Lucie Hradecka and Radek Stepanek of the Czech Republic bested the Indians 6-1, 7-5 in an hour and 12 minutes to clinch bronze. It’s churlish to point out that this correspondent has been going on and on about just how important it was to have a man of Leander Paes’ ability to anchor India’s medal hopes. But that’s just what the missing factor out there was today. Mirza played largely solid and stayed lethal off her forehand. Bopanna was always the X factor of this combo and when it came to the crunch and he had to be explosive, he fizzled out. This was most exemplified by the three double faults that saw him concede a break in the opening game of the second set.
Given the way the draw turned out here what with all the withdrawals and rain induced juggling, it was possible to push the pair of Paes and Mirza into the draw even though their June 6 combined ranking did not augur well for a direct entry.

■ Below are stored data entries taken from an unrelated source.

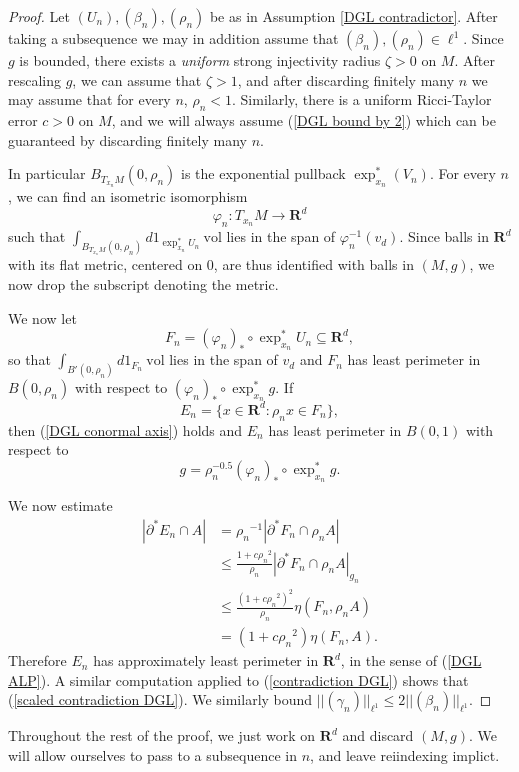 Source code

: \documentclass[reqno,12pt,letterpaper]{amsart}
\newcommand{\RR}{\mathbf{R}}
\newcommand{\vol}{\mathrm{vol}}
\theoremstyle{definition}
\numberwithin{equation}{section}
\begin{document}
\begin{proof}
Let $(U_n),(\beta_n),(\rho_n)$ be as in Assumption \ref{DGL contradictor}.
After taking a subsequence we may in addition assume that $(\beta_n),(\rho_n) \in \ell^1$.
Since $g$ is bounded, there exists a \emph{uniform} strong injectivity radius $\zeta > 0$ on $M$.
After rescaling $g$, we can assume that $\zeta > 1$, and after discarding finitely many $n$ we may assume that for every $n$, $\rho_n < 1$.
Similarly, there is a uniform Ricci-Taylor error $c > 0$ on $M$, and we will always assume (\ref{DGL bound by 2})
which can be guaranteed by discarding finitely many $n$.

In particular $B_{T_{x_n}M}(0, \rho_n)$ is the exponential pullback $\exp_{x_n}^*(V_n)$.
For every $n$, we can find an isometric isomorphism
$$\varphi_n: T_{x_n}M \to \RR^d$$
such that $\int_{B_{T_{x_n}M}(0, \rho_n)} d1_{\exp_{x_n}^* U_n} ~\vol$ lies in the span of $\varphi_n^{-1}(v_d)$.
Since balls in $\RR^d$ with its flat metric, centered on $0$, are thus identified with balls in $(M, g)$, we now drop the subscript denoting the metric.

We now let
$$F_n = (\varphi_n)_* \circ \exp_{x_n}^* U_n \subseteq \RR^d,$$
so that $\int_{B'(0, \rho_n)} d1_{F_n} ~\vol$ lies in the span of $v_d$ and $F_n$ has least perimeter in $B(0, \rho_n)$ with respect to $(\varphi_n)_* \circ \exp_{x_n}^* g$.
If
$$E_n = \{x \in \RR^d: \rho_n x \in F_n\},$$ then (\ref{DGL conormal axis}) holds
and $E_n$ has least perimeter in $B(0, 1)$ with respect to
$$g = \rho_n^{-0.5} (\varphi_n)_* \circ \exp_{x_n}^* g.$$

We now estimate
\begin{align*}
|\partial^* E_n \cap A| &= {\rho_n}^{-1} |\partial^* F_n \cap \rho_n A|\\
&\leq \frac{1 + c{\rho_n}^2}{\rho_n} |\partial^* F_n \cap \rho_n A|_{g_n}\\
&\leq \frac{(1 + c{\rho_n}^2)^2}{\rho_n} \eta(F_n, \rho_n A)\\
&= (1 + c{\rho_n}^2) \eta(F_n, A).
\end{align*}
Therefore $E_n$ has approximately least perimeter in $\RR^d$, in the sense of (\ref{DGL ALP}).
A similar computation applied to (\ref{contradiction DGL}) shows that (\ref{scaled contradiction DGL}).
We similarly bound $||(\gamma_n)||_{\ell^1} \leq 2 ||(\beta_n)||_{\ell^1}$.
\end{proof}

Throughout the rest of the proof, we just work on $\RR^d$ and discard $(M, g)$.
We will allow ourselves to pass to a subsequence in $n$, and leave reiindexing implict.
\end{document}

However, in her wisdom, Mirza chose her friendship with Bopanna over the logical choice for the best Indian pair for mixed doubles and it’s a choice she will have to live with. To his credit, Bopanna did allow glimpses to illustrate early in this tournament that he was emerging as a different player from the one who usually caves under pressure. However, playing fluent in earlier rounds is a far cry from performing when the crunch time of a medal match comes around.

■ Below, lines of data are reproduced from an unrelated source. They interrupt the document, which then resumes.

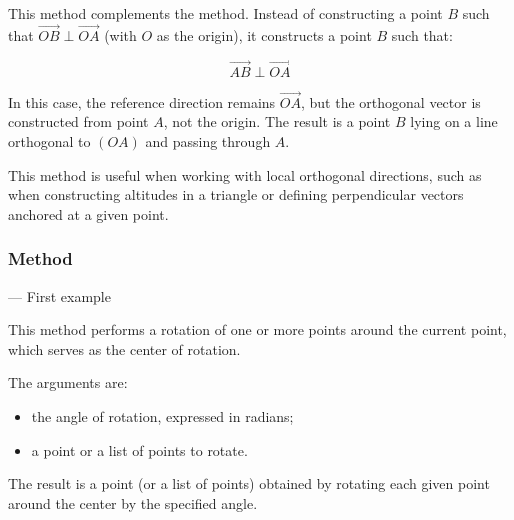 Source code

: This method complements the  method. Instead of constructing a point $B$ such that $\overrightarrow{OB} \perp \overrightarrow{OA}$ (with $O$ as the origin), it constructs a point $B$ such that:

\[
\overrightarrow{AB} \perp \overrightarrow{OA}
\]

\noindent
In this case, the reference direction remains $\overrightarrow{OA}$, but the orthogonal vector is constructed from point $A$, not the origin. The result is a point $B$ lying on a line orthogonal to $(OA)$ and passing through $A$.

\medskip
\noindent
This method is useful when working with local orthogonal directions, such as when constructing altitudes in a triangle or defining perpendicular vectors anchored at a given point.

\vspace{1em}


\begin{tkzexample}[latex=7cm]
 \begin{center}
 \end{center}
\end{tkzexample}

\subsubsection{Method } — First example
\label{ssub:example_rotation_of_points}

This method performs a rotation of one or more points around the current point, which serves as the center of rotation.

\medskip
\noindent
The arguments are:
\begin{itemize}
  \item the angle of rotation, expressed in radians;
  \item a point or a list of points to rotate.
\end{itemize}

\noindent
The result is a point (or a list of points) obtained by rotating each given point around the center by the specified angle.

The emotionally draining semifinal against Venus Williams and Rajeev Ram on Saturday seemed to have left the Indians bereft. Bopanna was desolate in the post-match interaction with reporters after that match and it appears that he never really shook off the angst. Just two matches ago, his form made it appear that Bopanna had made the necessary leap of faith and was now a different player altogether. But that mental fragility of his surfaced at crucial moments in the semifinals, like that double at 2-0 in the super tiebreak on Saturday to yield back the initiative after leading and then that muffled easy smash at 3-8 thereafter, and the same was the case in the bronze playoff.
The first set seemed to set the tenor for the match as the Indians seemed to have no fight left in them as they went through the motions. With momentum firmly in the Czech corner, it appeared that this was set to be a no-contest. However, the pair of Bopanna and Mirza did well to claw back into the game in the second set as an incredible reflex volley by Bopanna saw the Indians get ahead 2-1. They bolstered that lead by breaking Hradecka in the next game as Mirza’s brilliantly angled short cross court forehand made it 3-1. It was then that Bopanna was broken again at love, with one double fault thrown in to aid the Czechs along.
In the end at 5-5, with the match back on serve and Mirza looking to hold to stay in the game, she committed two double faults even as a lucky net cord allowed a Stepanek volley to break. Hradecka was solid off the ground and kept her cool as a Mirza forehand return was dumped in the bottom of the net to seal the debate over any possibility of a medal.